Disclaimer: All concepts belong to L.J. Smith and her publishers. They are borrowed here for non-profit entertainment and no infringement on copyright is intended.

Rating: R (violence, language, mature content, gore)

Spoilers: Scotch’s Story and basic Night World concepts

The Puma Trilogy

Thursy’s Story

Part One

Thursy West sat on the basement floor and rocked. The chains attached to her wrists clicked rhythmically as she moved back and forth with her arms wrapped around her knees, face hidden. She created a cave in the space between her thighs and her shoulders where she could hide with her auburn hair spilling over either side like waterfalls.

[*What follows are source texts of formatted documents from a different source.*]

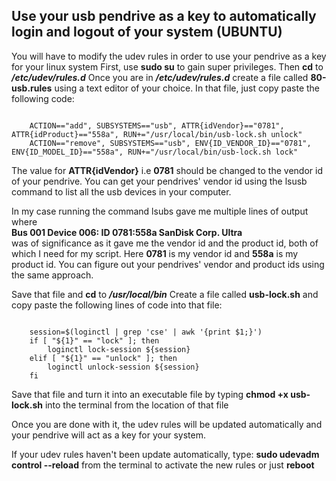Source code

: ## Use your usb pendrive as a key to automatically login and logout of your system (UBUNTU)

You will have to modify the udev rules in order to use your pendrive as a key for your linux system
First, use **sudo su** to gain super privileges.
Then **cd** to **_/etc/udev/rules.d_**
Once you are in **_/etc/udev/rules.d_** create a file called **80-usb.rules** using a text editor of your choice.
In that file, just copy paste the following code:

<code>
    ACTION=="add", SUBSYSTEMS=="usb", ATTR{idVendor}=="0781", ATTR{idProduct}=="558a", RUN+="/usr/local/bin/usb-lock.sh unlock"
    ACTION=="remove", SUBSYSTEMS=="usb", ENV{ID_VENDOR_ID}=="0781", ENV{ID_MODEL_ID}=="558a", RUN+="/usr/local/bin/usb-lock.sh lock"
</code>

<p>
    The value for <b>ATTR{idVendor}</b> i.e <b>0781</b> should be changed to the vendor id of your pendrive. You can get your pendrives' vendor id using the lsusb command to list all the usb devices in your computer.
</p>

<p>
    In my case running the command lsubs gave me multiple lines of output where <br/> 
    <b>Bus 001 Device 006: ID 0781:558a SanDisk Corp. Ultra</b> <br/> was of significance as it gave me the vendor id and the product id, both of which I need for my script. Here <b>0781</b> is my vendor id and <b>558a</b> is my product id. You can figure out your pendrives' vendor and product ids using the same approach.
</p>

Save that file and **cd** to **_/usr/local/bin_**
Create a file called **usb-lock.sh** and copy paste the following lines of code into that file:

<code>
    session=$(loginctl | grep 'cse' | awk '{print $1;}')
    if [ "${1}" == "lock" ]; then
        loginctl lock-session ${session}
    elif [ "${1}" == "unlock" ]; then
        loginctl unlock-session ${session}
    fi
</code>

Save that file and turn it into an executable file by typing **chmod +x usb-lock.sh** into the terminal from the location of that file

Once you are done with it, the udev rules will be updated automatically and your pendrive will act as a key for your system.

If your udev rules haven't been update automatically, type:
**sudo udevadm control --reload** from the terminal to activate the new rules or just **reboot**
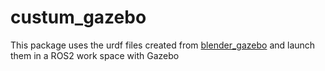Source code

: # custum_gazebo

This package uses the urdf files created from [blender_gazebo](https://github.com/david0429/blender_gazebo) 
and launch them in a ROS2 work space with Gazebo 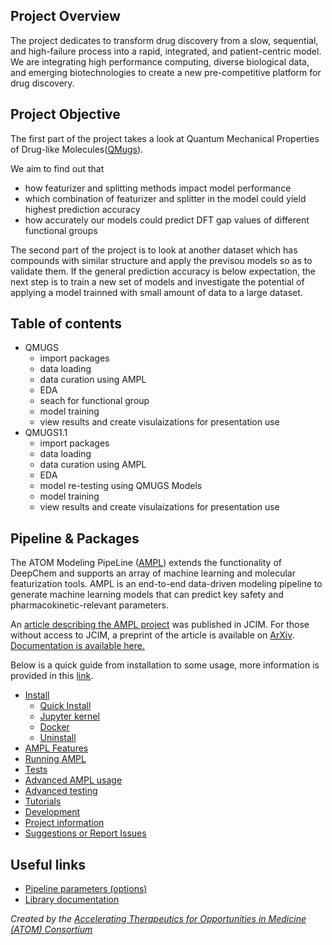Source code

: ## Project Overview
The project dedicates to transform drug discovery from a slow, sequential, and high-failure process into a rapid, integrated, and patient-centric model. We are integrating high performance computing, diverse biological data, and emerging biotechnologies to create a new pre-competitive platform for drug discovery.

## Project Objective
The first part of the project takes a look at Quantum Mechanical Properties of Drug-like Molecules([QMugs](https://www.nature.com/articles/s41597-022-01390-7)).

We aim to find out that
- how featurizer and splitting methods impact model performance
- which combination of featurizer and splitter in the model could yield highest prediction accuracy
- how accurately our models could predict DFT gap values of different functional groups

The second part of the project is to look at another dataset which has compounds with similar structure and apply the previsou models so as to validate them. If the general prediction accuracy is below expectation, the next step is to train a new set of models and investigate the potential of applying a model trainned with small amount of data to a large dataset.

## Table of contents
- QMUGS
    - import packages
    - data loading
    - data curation using AMPL
    - EDA
    - seach for functional group
    - model training
    - view results and create visulaizations for presentation use
- QMUGS1.1
    - import packages
    - data loading
    - data curation using AMPL
    - EDA
    - model re-testing using QMUGS Models
    - model training
    - view results and create visulaizations for presentation use

## Pipeline & Packages
The ATOM Modeling PipeLine ([AMPL](https://github.com/ATOMScience-org/AMPL)) extends the functionality of DeepChem and supports an array of machine learning and molecular featurization tools. AMPL is an end-to-end data-driven modeling pipeline to generate machine learning models that can predict key safety and pharmacokinetic-relevant parameters. <br>

An [article describing the AMPL project](https://pubs.acs.org/doi/abs/10.1021/acs.jcim.9b01053) was published in JCIM. For those without access to JCIM, a preprint of the article is available on [ArXiv](http://arxiv.org/abs/1911.05211). [Documentation is available here.](https://ampl.readthedocs.io/en/latest/pipeline.html)

Below is a quick guide from installation to some usage, more information is provided in this [link](https://github.com/ATOMScience-org/AMPL).
- [Install](#install)
   - [Quick Install](#installation-quick-summary)
   - [Jupyter kernel](#create-jupyter-notebook-kernel-optional)
   - [Docker](#install-with-docker)
   - [Uninstall](#uninstall)
- [AMPL Features](#ampl-features)
- [Running AMPL](#running-ampl)
- [Tests](#tests)
- [Advanced AMPL usage](#advanced-ampl-usage)
- [Advanced testing](#advanced-testing)
- [Tutorials](#ampl-tutorials)
- [Development](#development)
- [Project information](#project-information)  
- [Suggestions or Report Issues](#suggestions-issues)

## Useful links
- [Pipeline parameters (options)](atomsci/ddm/docs/PARAMETERS.md)
- [Library documentation](https://ampl.readthedocs.io/en/latest/index.html)

*Created by the [Accelerating Therapeutics for Opportunities in Medicine (ATOM) Consortium](https://atomscience.org)*

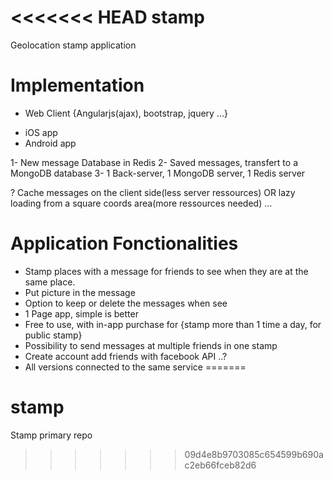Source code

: <<<<<<< HEAD
stamp
=====

Geolocation stamp application

# Implementation #

- Web Client {Angularjs(ajax), bootstrap, jquery ...}
+ iOS app
+ Android app

1- New message Database in Redis
2- Saved messages, transfert to a MongoDB database
3- 1 Back-server, 1 MongoDB server, 1 Redis server

? Cache messages on the client side(less server ressources) OR lazy loading from a square coords area(more ressources needed) ...

# Application Fonctionalities #

+ Stamp places with a message for friends to see when they are at the same place.
+ Put picture in the message
+ Option to keep or delete the messages when see
+ 1 Page app, simple is better
+ Free to use, with in-app purchase for {stamp more than 1 time a day, for public stamp}
+ Possibility to send messages at multiple friends in one stamp
+ Create account add friends with facebook API ..?
+ All versions connected to the same service
=======
# stamp

Stamp primary repo
>>>>>>> 09d4e8b9703085c654599b690ac2eb66fceb82d6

For some reason, the rocking made it all easier to bear.

She didn’t know what time it was and wouldn’t let herself guess because she knew the execution was set for dawn. She just rocked and pretended that she was going to spend forever like this, curled up and quiet.

She had quit crying hours ago, when Scotch and the human girl left. Or rather, when Thursy sent them away. She knew that Scotch wouldn’t have gone if she had asked him to stay.

No, maybe he would have. She had seen him kiss that human girl and his hand unconsciously rubbing the back of her neck. She had seen him betray her as if unaware of what he was doing.

She didn’t think she knew the Scotch she had seen today.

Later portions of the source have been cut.